Figure 1. Submerged Arc Welding.

By Peter Stones, IEng MWeldI IWE/EWE

Q: We are preparing to fabricate a large CMn steel vessel that needs lining with a 19% Chromium / 9% Nickel grade 347 stainless steel. The vessel is roughly 4m in diameter and 20m long. This is the first time we have been involved in cladding a vessel of this size: what would you advise as the best method? Also, can you explain the difference between submerged arc welding SAW and electro slag welding ESW? On the face of it, they look the same.

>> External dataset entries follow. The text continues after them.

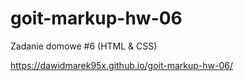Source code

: # goit-markup-hw-06

 Zadanie domowe #6 (HTML & CSS)

https://dawidmarek95x.github.io/goit-markup-hw-06/
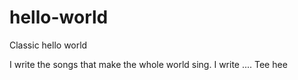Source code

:# hello-world
Classic hello world

I write the songs that make the whole world sing. I write ....
Tee hee
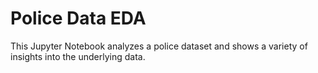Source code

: # Police Data EDA
This Jupyter Notebook analyzes a police dataset and shows a variety of insights into the underlying data.
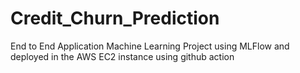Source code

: # Credit_Churn_Prediction
End to End Application Machine Learning Project using MLFlow and deployed in the AWS EC2 instance using github action
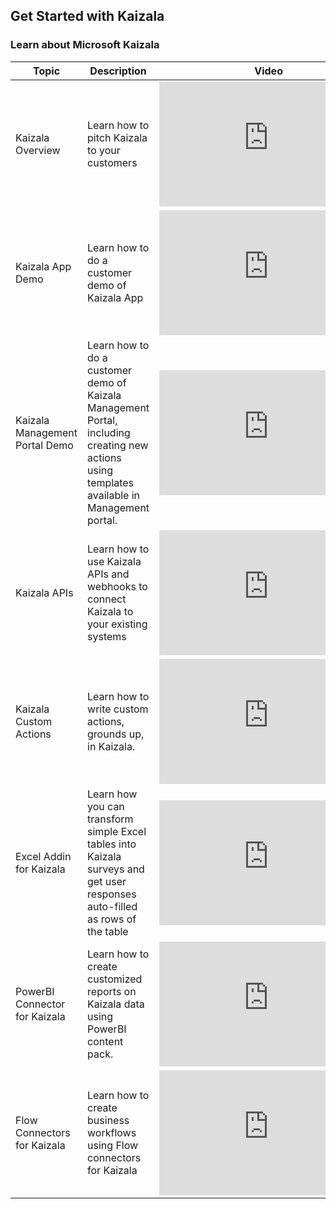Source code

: ## Get Started with Kaizala


### Learn about Microsoft Kaizala

|             Topic              |                                                                 Description                                                                  |                                                           Video                                                            |
|--------------------------------|----------------------------------------------------------------------------------------------------------------------------------------------|----------------------------------------------------------------------------------------------------------------------------|
|        Kaizala Overview        |                                                 Learn how to pitch Kaizala to your customers                                                 | <iframe width="350" height="200" src="https://www.youtube.com/embed/b3fT7clGce8" frameborder="0" allowfullscreen></iframe> |
|        Kaizala App Demo        |                                                Learn how to do a customer demo of Kaizala App                                                | <iframe width="350" height="200" src="https://www.youtube.com/embed/7KKTrdguxds" frameborder="0" allowfullscreen></iframe> |
| Kaizala Management Portal Demo | Learn how to do a customer demo of Kaizala Management Portal, including creating new actions using templates available in Management portal. | <iframe width="350" height="200" src="https://www.youtube.com/embed/Bl9nLbxHQRA" frameborder="0" allowfullscreen></iframe> |
|          Kaizala APIs          |                            Learn how to use Kaizala APIs and webhooks to connect Kaizala to your existing systems                            | <iframe width="350" height="200" src="https://www.youtube.com/embed/KA7D6IrvBMw" frameborder="0" allowfullscreen></iframe> |
|     Kaizala Custom Actions     |                                          Learn how to write custom actions, grounds up, in Kaizala.                                          | <iframe width="350" height="200" src="https://www.youtube.com/embed/QzDKW7GfmTE" frameborder="0" allowfullscreen></iframe> |
|    Excel Addin for Kaizala     |         Learn how you can transform simple Excel tables into Kaizala surveys and get user responses auto-filled as rows of the table         | <iframe width="350" height="200" src="https://www.youtube.com/embed/cyvfEw5zGv8" frameborder="0" allowfullscreen></iframe> |
| PowerBI Connector for Kaizala  |                              Learn how to create customized reports on Kaizala data using PowerBI content pack.                              | <iframe width="350" height="200" src="https://www.youtube.com/embed/MnUIRs3_gQI" frameborder="0" allowfullscreen></iframe> |
|  Flow Connectors for Kaizala   |                                   Learn how to create business workflows using Flow connectors for Kaizala                                   | <iframe width="350" height="200" src="https://www.youtube.com/embed/dNkCAFCFJVM" frameborder="0" allowfullscreen></iframe> |

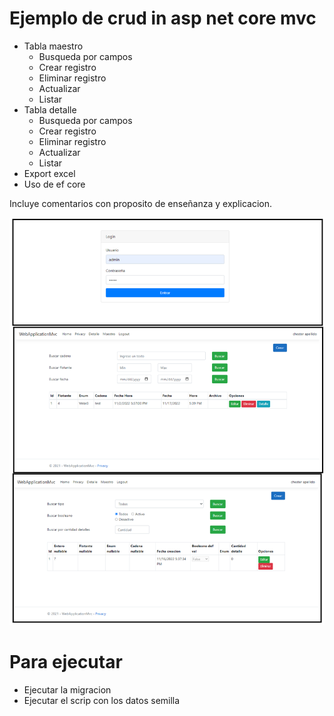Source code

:# Ejemplo de crud in asp net core mvc

- Tabla maestro
    - Busqueda por campos
    - Crear registro
    - Eliminar registro
    - Actualizar
    - Listar
- Tabla detalle
    - Busqueda por campos
    - Crear registro
    - Eliminar registro
    - Actualizar
    - Listar
- Export excel
- Uso de ef core

Incluye comentarios con proposito de enseñanza y explicacion.


![alt](/screenshot.png)

# Para ejecutar
- Ejecutar la migracion
- Ejecutar el scrip con los datos semilla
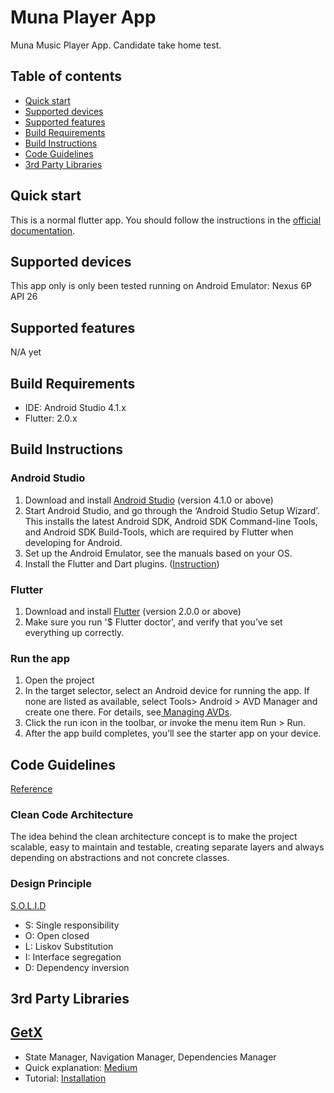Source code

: # Muna Player App

Muna Music Player App. Candidate take home test.

## Table of contents

- [Quick start](#quick-start)
- [Supported devices](#supported-devices)
- [Supported features](#supported-features)
- [Build Requirements](#build-requirements)
- [Build Instructions](#build-instructions)
- [Code Guidelines](#code-guidelines)
- [3rd Party Libraries](#3rd-party-libraries)

## Quick start

This is a normal flutter app. You should follow the instructions in the [official documentation](https://flutter.io/docs/get-started/install).

## Supported devices

This app only is only been tested running on Android Emulator: Nexus 6P API 26

## Supported features

N/A yet

## Build Requirements

* IDE: Android Studio 4.1.x
* Flutter: 2.0.x

## Build Instructions

### Android Studio

1. Download and install [Android Studio](https://developer.android.com/studio) (version 4.1.0 or above)
2. Start Android Studio, and go through the ‘Android Studio Setup Wizard’. This installs the latest Android SDK, Android SDK Command-line Tools, and Android SDK Build-Tools, which are required by Flutter when developing for Android.
3. Set up the Android Emulator, see the manuals based on your OS.
4. Install the Flutter and Dart plugins. ([Instruction](https://flutter.dev/docs/get-started/editor))

### Flutter

1. Download and install [Flutter](https://flutter.dev/docs/get-started/) (version 2.0.0 or above)
2. Make sure you run '$ Flutter doctor', and verify that you’ve set everything up correctly.

### Run the app

1. Open the project
2. In the target selector, select an Android device for running the app. If none are listed as available, select Tools> Android > AVD Manager and create one there. For details, see[ Managing AVDs](https://developer.android.com/studio/run/managing-avds).
3. Click the run icon in the toolbar, or invoke the menu item Run > Run.
4. After the app build completes, you’ll see the starter app on your device.

## Code Guidelines
[Reference](https://rodrigolmti.medium.com/clean-architecture-no-flutter-1888c4baa6bc)

### Clean Code Architecture
The idea behind the clean architecture concept is to make the project scalable, easy to maintain and testable, creating separate layers and always depending on abstractions and not concrete classes.

### Design Principle

[S.O.L.I.D](https://en.wikipedia.org/wiki/SOLID)

* S: Single responsibility
* O: Open closed
* L: Liskov Substitution
* I: Interface segregation
* D: Dependency inversion

## 3rd Party Libraries

## [GetX](https://pub.dev/packages/get) 
* State Manager, Navigation Manager, Dependencies Manager
* Quick explanation: [Medium](https://medium.com/flutter-community/the-flutter-getx-ecosystem-state-management-881c7235511d)
* Tutorial: [Installation](https://pub.dev/packages/get/install)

A: By far the most efficient and productive method of overlay welding a 347 stainless steel onto a vessel as large as that is by using a strip cladding head mounted on a column and boom, assuming you can rotate the vessel. If you choose a strip and flux combination that will enable the chemistry to be achieved in a single layer as opposed to requiring a first “buttering” layer to compensate for the dilution, that will of course reduce the welding time. The most common strip widths are 30mm, 60mm and 90mm, and the choice will come down to the welding method and the power source. Obviously, a 60mm wide strip requires half the welding time of a 30mm wide strip. However, the choice of strip, flux and welding process also determines the travel speed that is possible and hence the deposition rate, measured in kg/hour. Let’s discuss the differences between SAW and ESW.

In Figure 1, (top of this article), the perspective makes this process appear to use wire electrode, but it is actually a strip. The strip is fed through jaws which are the electrodes; the strip sticks out of the jaws and the potential between the strip and the workpiece creates an arc. The arc melts back the strip and the surface of the base material, then more strip is fed into it. The whole area around the end of the jaws (the stick out and the arc) are submerged under flux powder that is gravity fed from a hopper. The flux forms a molten slag that protects the molten weld pool from atmosphere and then solidifies and helps keep the weld bead surface smooth.

Figure 2. Electro Slag Welding.
Figure 2. Electro Slag Welding.

Electroslag strip cladding (Figure 2) is a development of submerged arc strip cladding which has quickly established itself as a reliable high deposition rate process. ESW strip cladding relates to the resistance welding processes and is based on the ohmic resistance heating of a molten electrically conductive slag. There is no arc between the strip electrode and the parent material. The heat generated by the molten slag melts the surface of the base material, and the edge of the strip electrode is submerged in the slag and flux. The penetration achieved with ESW is less than that with SAW because the molten slag pool is used to melt the strip and some of the parent material. The temperature of the slag pool is about 2300°C, making it necessary to water-cool the contact jaws.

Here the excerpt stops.